In China, free vaccinations are provided, but the no-cost shots are primarily routine childhood immunizations such as polio, MMR, DTaP and meningitis, among others. People must pay the full price for most other vaccines, because they’re not included in the national insurance scheme.
At $145 for a two-dose regimen, Sinopharm’s products would even be more pricey than shots offered in bulk procurement to the U.S., where drugs are generally more expensive.
AstraZeneca, in collaboration with the University of Oxford, previously signed a $1.2 billion deal to produce 300 million doses of its adenovirus vector-based candidate to the U.S. government. That roughly translates into $4 per dose, though the entire grant also covers funding for clinical development.
Johnson & Johnson is offering 100 million doses of its candidate, Ad26.COV2.S, to the U.S. for $1 billion in total, or $10 per dose. Pfizer and German partner BioNTech agreed to ship 100 million doses of their mRNA shot to the U.S. government for $1.95 billion. Moderna said it’s charging between $32 to $37 per dose of its mRNA version to smaller-volume purchases in the single-million dose range, but its 100 million-dose deal with the U.S. came in at $1.525 billion, not including about $1 billion in development funds.
All these Western programs are based on novel technology platforms, whereas Sinopharm’s inactivated vaccines represent a more tried-and-true approach.
RELATED: Sinopharm shares phase 2 data on inactivated COVID-19 vaccine
Sinopharm, through its CNBG unit, has two inactivated vaccine candidates from its biological research institutes in Beijing and Wuhan. They entered phase 1/2 testing in April and delivered preliminary readouts in June.
According to interim phase 2 data recently published in JAMA, the Wuhan shot, at the medium dose, triggered neutralizing antibody at the geometric mean titer of 121 when two doses were given 14 days apart, and 247 when given 21 days apart.
“The antibody titers started to increase after the second injection and further increased after the third injection, suggesting the need for a booster injection,” the researchers wrote in the study.

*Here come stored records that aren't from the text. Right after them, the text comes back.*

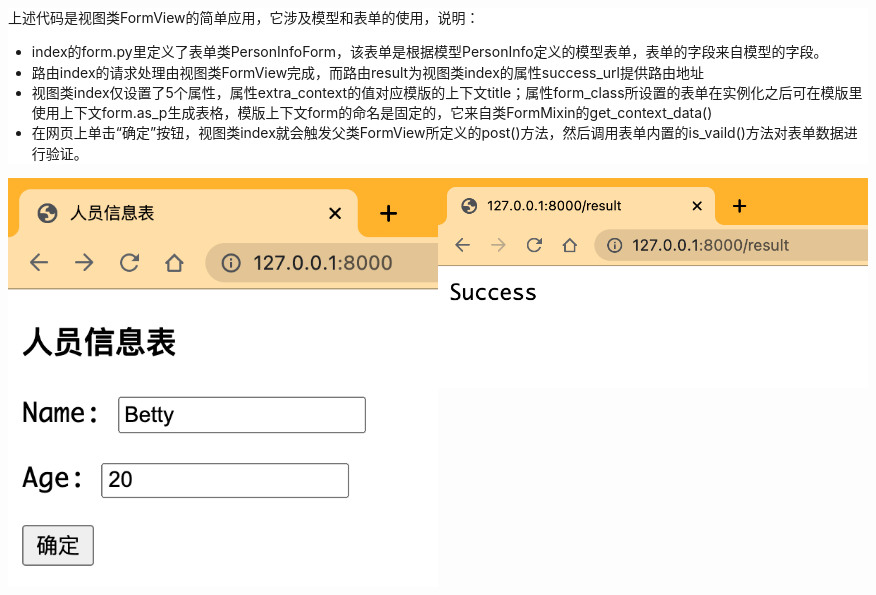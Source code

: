 ​	上述代码是视图类FormView的简单应用，它涉及模型和表单的使用，说明：

- index的form.py里定义了表单类PersonInfoForm，该表单是根据模型PersonInfo定义的模型表单，表单的字段来自模型的字段。
- 路由index的请求处理由视图类FormView完成，而路由result为视图类index的属性success_url提供路由地址
- 视图类index仅设置了5个属性，属性extra_context的值对应模版的上下文title；属性form_class所设置的表单在实例化之后可在模版里使用上下文form.as_p生成表格，模版上下文form的命名是固定的，它来自类FormMixin的get_context_data()
- 在网页上单击“确定”按钮，视图类index就会触发父类FormView所定义的post()方法，然后调用表单内置的is_vaild()方法对表单数据进行验证。

<img src="./pics/46.png" width='50%' style='float:left'><img src="./pics/45.png" width='50%' style='float:right'>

They also noted that the neutralizing antibody levels were comparable with those seen in other studies on candidates from Moderna, Pfizer-BioNTech and AstraZeneca-Oxford.
Sinopharm went to the United Arab Emirates for the phase 3 efficacy trial because the disease has largely been controlled in China. The study has completed its enrollment target of 15,000 volunteers, Emirates News Agency reported on Thursday.
Liu said Sinopharm’s product could reach the market by year's end. That would be a very tight schedule, given that the phase 3 started in late June, and Chinese drug regulators have specified that they want at least six months of protection data.
The company’s facilities in Beijing and Wuhan have enough capacity to make more than 200 million doses a year.